▶ _EXERCISE_
Each line of the data that includes the string "case" is to be copied out.

▶ _TASK MATERIAL_

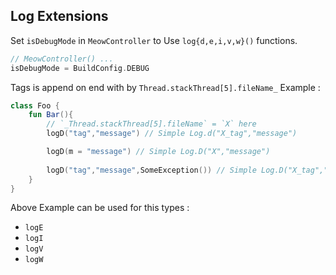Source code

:## Log Extensions

Set `isDebugMode` in `MeowController` to Use `log{d,e,i,v,w}()`  functions.

```kotlin
// MeowController() ...
isDebugMode = BuildConfig.DEBUG
```

Tags is append on end with by `Thread.stackThread[5].fileName_` Example : 
```kotlin
class Foo {
    fun Bar(){
        // `_Thread.stackThread[5].fileName` = `X` here
		logD("tag","message") // Simple Log.d("X_tag","message")

        logD(m = "message") // Simple Log.D("X","message")
        
        logD("tag","message",SomeException()) // Simple Log.D("X_tag","message",SomeException())
    }
}
```

Above Example can be used for this types :

 - `logE`
 - `logI`
 - `logV`
 - `logW`

 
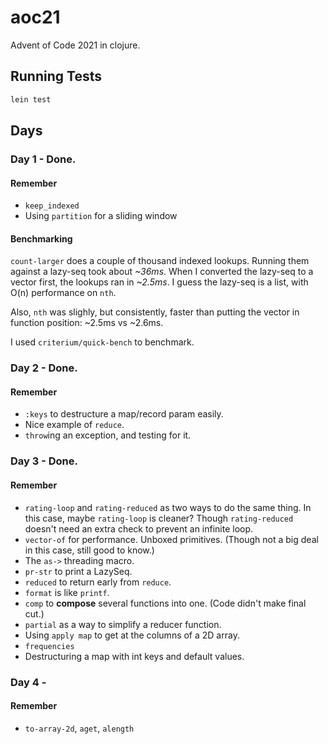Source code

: # aoc21

Advent of Code 2021 in clojure.

## Running Tests

```bash
lein test
```

## Days

### Day 1 - Done. 

#### Remember

* `keep_indexed`
* Using `partition` for a sliding window

#### Benchmarking

`count-larger` does a couple of thousand indexed lookups. Running them against a lazy-seq took about *~36ms*. When I converted the lazy-seq to a vector first, the lookups ran in *~2.5ms*. I guess the lazy-seq is a list, with O(n) performance on `nth`.

Also, `nth` was slighly, but consistently, faster than putting the vector in function position: ~2.5ms vs ~2.6ms.

I used `criterium/quick-bench` to benchmark.

### Day 2 - Done.

#### Remember

* `:keys` to destructure a map/record param easily.
* Nice example of `reduce`.
* `throw`ing an exception, and testing for it.

### Day 3 - Done.

#### Remember

* `rating-loop` and `rating-reduced` as two ways to do the same thing. In this case, maybe `rating-loop` is cleaner? Though `rating-reduced` doesn't need an extra check to prevent an infinite loop.
* `vector-of` for performance. Unboxed primitives. (Though not a big deal in this case, still good to know.)
* The `as->` threading macro.
* `pr-str` to print a LazySeq.
* `reduced` to return early from `reduce`.
* `format` is like `printf`.
* `comp` to **compose** several functions into one. (Code didn't make final cut.)
* `partial` as a way to simplify a reducer function.
* Using `apply map` to get at the columns of a 2D array.
* `frequencies`
* Destructuring a map with int keys and default values.

### Day 4 - 

#### Remember

* `to-array-2d`, `aget`, `alength`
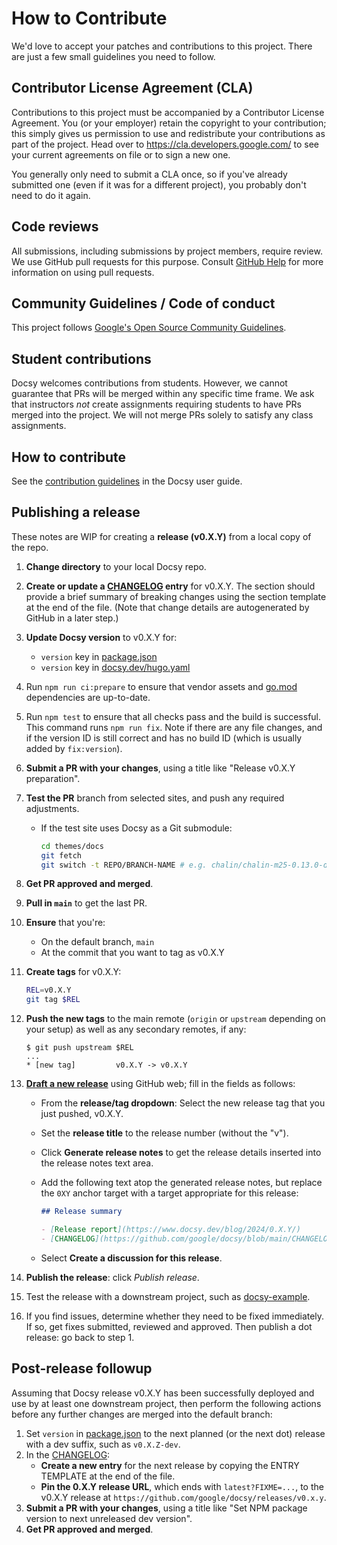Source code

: <!-- cSpell:ignore docsy hugo -->

# How to Contribute

We'd love to accept your patches and contributions to this project. There are
just a few small guidelines you need to follow.

## Contributor License Agreement (CLA)

Contributions to this project must be accompanied by a Contributor License
Agreement. You (or your employer) retain the copyright to your contribution;
this simply gives us permission to use and redistribute your contributions as
part of the project. Head over to <https://cla.developers.google.com/> to see
your current agreements on file or to sign a new one.

You generally only need to submit a CLA once, so if you've already submitted one
(even if it was for a different project), you probably don't need to do it
again.

## Code reviews

All submissions, including submissions by project members, require review. We
use GitHub pull requests for this purpose. Consult
[GitHub Help](https://help.github.com/articles/about-pull-requests/) for more
information on using pull requests.

## Community Guidelines / Code of conduct

This project follows
[Google's Open Source Community Guidelines](https://opensource.google.com/conduct/).

## Student contributions

Docsy welcomes contributions from students. However, we cannot guarantee that
PRs will be merged within any specific time frame. We ask that instructors _not_
create assignments requiring students to have PRs merged into the project. We
will not merge PRs solely to satisfy any class assignments.

## How to contribute

See the [contribution guidelines][] in the Docsy user guide.

## Publishing a release

These notes are WIP for creating a **release (v0.X.Y)** from a local copy of the
repo.

1.  **Change directory** to your local Docsy repo.
2.  **Create or update a [CHANGELOG] entry** for v0.X.Y. The section should
    provide a brief summary of breaking changes using the section template at
    the end of the file. (Note that change details are autogenerated by GitHub
    in a later step.)
3.  **Update Docsy version** to v0.X.Y for:
    - `version` key in [package.json]
    - `version` key in [docsy.dev/hugo.yaml]
4.  Run `npm run ci:prepare` to ensure that vendor assets and [go.mod]
    dependencies are up-to-date.
5.  Run `npm test` to ensure that all checks pass and the build is successful.
    This command runs `npm run fix`. Note if there are any file changes, and if
    the version ID is still correct and has no build ID (which is usually added
    by `fix:version`).
6.  **Submit a PR with your changes**, using a title like "Release v0.X.Y
    preparation".
7.  **Test the PR** branch from selected sites, and push any required
    adjustments.
    - If the test site uses Docsy as a Git submodule:
      ```sh
      cd themes/docs
      git fetch
      git switch -t REPO/BRANCH-NAME # e.g. chalin/chalin-m25-0.13.0-dev-alpha
      ```
8.  **Get PR approved and merged**.
9.  **Pull in `main`** to get the last PR.
10. **Ensure** that you're:
    - On the default branch, `main`
    - At the commit that you want to tag as v0.X.Y
11. **Create tags** for v0.X.Y:

    ```sh
    REL=v0.X.Y
    git tag $REL
    ```

12. **Push the new tags** to the main remote (`origin` or `upstream` depending
    on your setup) as well as any secondary remotes, if any:

    ```console
    $ git push upstream $REL
    ...
    * [new tag]         v0.X.Y -> v0.X.Y
    ```

13. **[Draft a new release][]** using GitHub web; fill in the fields as follows:
    - From the **release/tag dropdown**: Select the new release tag that you
      just pushed, v0.X.Y.
    - Set the **release title** to the release number (without the "v").
    - Click **Generate release notes** to get the release details inserted into
      the release notes text area.
    - Add the following text atop the generated release notes, but replace the
      `0XY` anchor target with a target appropriate for this release:

      ```markdown
      ## Release summary

      - [Release report](https://www.docsy.dev/blog/2024/0.X.Y/)
      - [CHANGELOG](https://github.com/google/docsy/blob/main/CHANGELOG.md#0XY)
      ```

    - Select **Create a discussion for this release**.

14. **Publish the release**: click _Publish release_.
15. Test the release with a downstream project, such as [docsy-example].
16. If you find issues, determine whether they need to be fixed immediately. If
    so, get fixes submitted, reviewed and approved. Then publish a dot release:
    go back to step 1.

## Post-release followup

Assuming that Docsy release v0.X.Y has been successfully deployed and use by at
least one downstream project, then perform the following actions before any
further changes are merged into the default branch:

1. Set `version` in [package.json] to the next planned (or the next dot) release
   with a dev suffix, such as `v0.X.Z-dev`.
2. In the [CHANGELOG]:
   - **Create a new entry** for the next release by copying the ENTRY TEMPLATE
     at the end of the file.
   - **Pin the 0.X.Y release URL**, which ends with `latest?FIXME=...`, to the
     v0.X.Y release at `https://github.com/google/docsy/releases/v0.x.y`.
3. **Submit a PR with your changes**, using a title like "Set NPM package
   version to next unreleased dev version".
4. **Get PR approved and merged**.

[CHANGELOG]: https://github.com/google/docsy/blob/main/CHANGELOG.md
[contribution guidelines]: https://www.docsy.dev/docs/contribution-guidelines/
[docsy-example]: https://github.com/google/docsy-example
[Draft a new release]: https://github.com/google/docsy/releases/new
[go.mod]: https://github.com/google/docsy/blob/main/go.mod
[package.json]: https://github.com/google/docsy/blob/main/package.json
[docsy.dev/hugo.yaml]:
  https://github.com/google/docsy/blob/main/docsy.dev/hugo.yaml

▶ _RESPONSE FOR THIS EXERCISE_
* `rating-loop` and `rating-reduced` as two ways to do the same thing. In this case, maybe `rating-loop` is cleaner? Though `rating-reduced` doesn't need an extra check to prevent an infinite loop.
* `vector-of` for performance. Unboxed primitives. (Though not a big deal in this case, still good to know.)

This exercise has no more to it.